OPINIONFinancing

Why Chipotle’s stock price keeps soaring

Its regained financial model and a dearth of public growth chains have helped its valuation skyrocket during the recession, says RB’s The Bottom Line.
Photo courtesy of Chipotle Mexican Grill

The Bottom Line

Remember the old days when we all wondered whether Chipotle Mexican Grill would get back to $700 a share?

On Friday, the Newport Beach, Calif.-based fast-casual chain hit $1,300.

Even that doesn’t quite appreciate Chipotle’s stock performance, which has somehow bested its pre-food-safety-problems levels. In March, when concern about the direction of the pandemic was at its peak, the company’s stock was cut in half, down to $415 per share at one point.

In other words, if you were smart enough to buy Chipotle stock back then, you’d have tripled your investment in just a few months.

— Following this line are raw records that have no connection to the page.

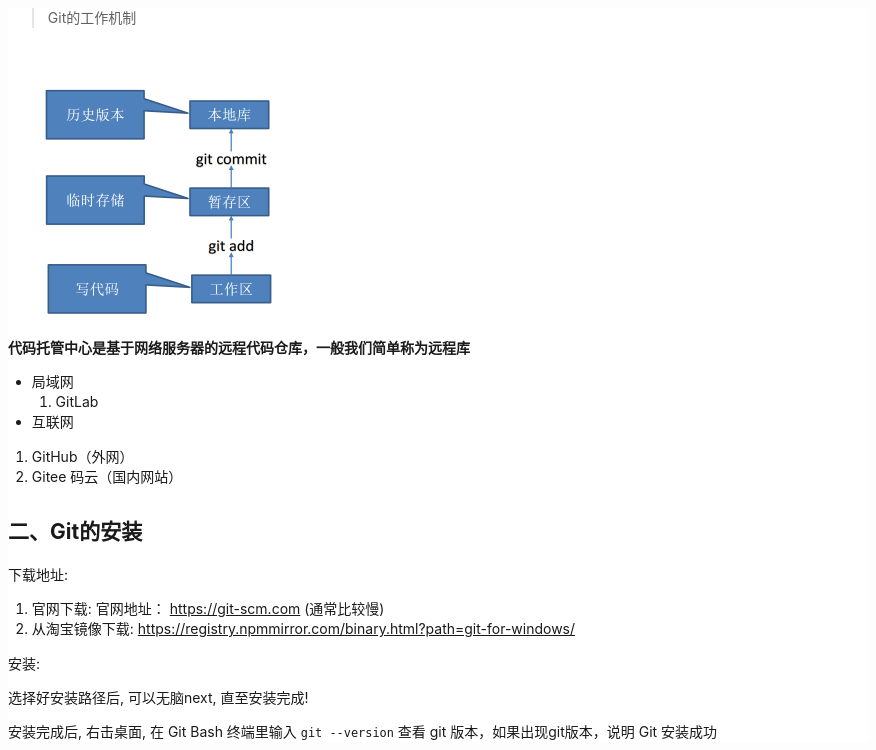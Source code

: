 > Git的工作机制

<img src="Git.assets/image-20230225121530523.png" alt="image-20230225121530523" style="zoom:50%;" />



**代码托管中心是基于网络服务器的远程代码仓库，一般我们简单称为远程库**

- 局域网
  1. GitLab
-  互联网
  1. GitHub（外网）
  2. Gitee 码云（国内网站）



## 二、Git的安装

下载地址: 

1. 官网下载: 官网地址： https://git-scm.com    (通常比较慢)
2.  从淘宝镜像下载: https://registry.npmmirror.com/binary.html?path=git-for-windows/

安装:  

选择好安装路径后, 可以无脑next, 直至安装完成!

安装完成后, 右击桌面, 在 Git Bash 终端里输入 `git --version` 查看 git 版本，如果出现git版本，说明 Git 安装成功
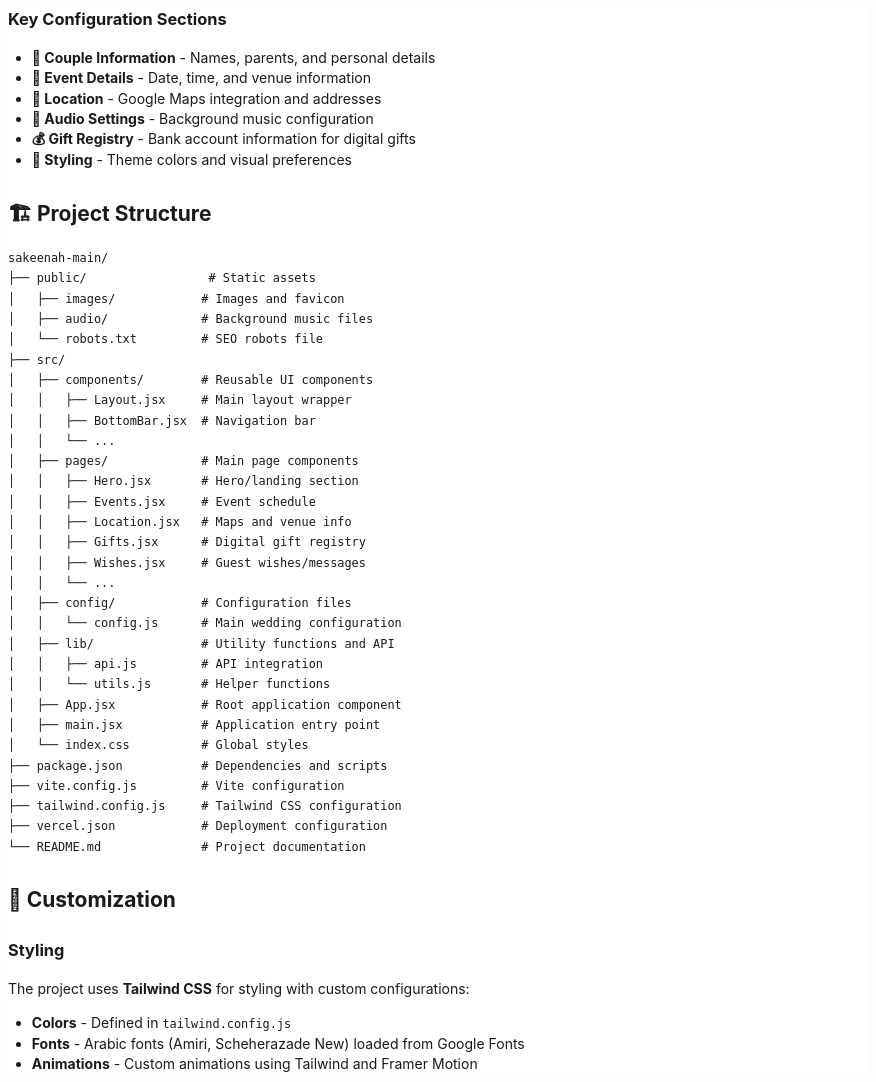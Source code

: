 ### Key Configuration Sections

- **👫 Couple Information** - Names, parents, and personal details
- **📅 Event Details** - Date, time, and venue information
- **📍 Location** - Google Maps integration and addresses
- **🎵 Audio Settings** - Background music configuration
- **💰 Gift Registry** - Bank account information for digital gifts
- **🎨 Styling** - Theme colors and visual preferences

## 🏗️ Project Structure

```
sakeenah-main/
├── public/                 # Static assets
│   ├── images/            # Images and favicon
│   ├── audio/             # Background music files
│   └── robots.txt         # SEO robots file
├── src/
│   ├── components/        # Reusable UI components
│   │   ├── Layout.jsx     # Main layout wrapper
│   │   ├── BottomBar.jsx  # Navigation bar
│   │   └── ...
│   ├── pages/             # Main page components
│   │   ├── Hero.jsx       # Hero/landing section
│   │   ├── Events.jsx     # Event schedule
│   │   ├── Location.jsx   # Maps and venue info
│   │   ├── Gifts.jsx      # Digital gift registry
│   │   ├── Wishes.jsx     # Guest wishes/messages
│   │   └── ...
│   ├── config/            # Configuration files
│   │   └── config.js      # Main wedding configuration
│   ├── lib/               # Utility functions and API
│   │   ├── api.js         # API integration
│   │   └── utils.js       # Helper functions
│   ├── App.jsx            # Root application component
│   ├── main.jsx           # Application entry point
│   └── index.css          # Global styles
├── package.json           # Dependencies and scripts
├── vite.config.js         # Vite configuration
├── tailwind.config.js     # Tailwind CSS configuration
├── vercel.json            # Deployment configuration
└── README.md              # Project documentation
```

## 🎨 Customization

### Styling

The project uses **Tailwind CSS** for styling with custom configurations:

- **Colors** - Defined in `tailwind.config.js`
- **Fonts** - Arabic fonts (Amiri, Scheherazade New) loaded from Google Fonts
- **Animations** - Custom animations using Tailwind and Framer Motion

For the year, the stock is up 83%.

The performance is the result of a remarkably strong comeback by the company, the return of a business model that has few if any peers in the restaurant industry, confidence that its strategy will work long-term, and a dearth of growth companies on Wall Street.

Let’s take that last part first. There are few true growth chains on the public markets. Most restaurants are either legacy chains, casual dining companies or small chains that are either struggling or are coming out of the pandemic with major question marks.

If you want to invest in a restaurant chain that can grow earnings by 20% or more a year for some time, there are few choices. And those choices that are available can attract outside valuations as a result. Chipotle is the biggest name in that group. Yet it has a long runway of growth—CEO Brian Niccol just told Yahoo that he believes the chain can get to more than 6,000 restaurants, more than doubling its size.

To be sure, such prognostications can often be full of hot air. But Niccol has a lot of credibility at the moment, and his track record certainly suggests the company can easily achieve that goal.

Chipotle’s business model can certainly help it do so. When sales plunged in 2016 after a series of food safety incidents the year before, the company lost a model that enabled it to pay off its new units in a year and a half.

Its restaurant margins haven’t quite returned to those pre-2016 levels—last year they were 20.5%, still far off that peak. But still much stronger than most chains. And Chipotle has no debt and a ton of cash and its sales growth—same-store sales rose 11.1% last year and were accelerating before the pandemic hit—suggests it can certainly get there.

Chipotle’s biggest wins under Niccol have been digital sales and marketing. The company’s digital second make line has been a revelation for the brand, helping it to serve digital customers more quickly, which fuels more sales. The company has been innovating on that front, deploying a growing number of mobile-order Chipotlane drive-thru lanes to effectively keep those customers separate from traditional in-store customers.

And the company’s marketing has pushed digital sales hard, as Chipotle did this week with its innovative Chipotle quiz that earned customers a buy-one, get-one offer if they aced the exam.

Perhaps most notable about the company in 2020 is its aggressiveness. As we reported last month, Chipotle has been cold-calling existing operators of restaurants in locations it wants, offering to buy out their leases.

That was an almost-unheard-of level of aggressiveness on the part of a restaurant chain. But it demonstrates what a company can do when it has a ton of momentum and a financial model that gives it some breathing room like that.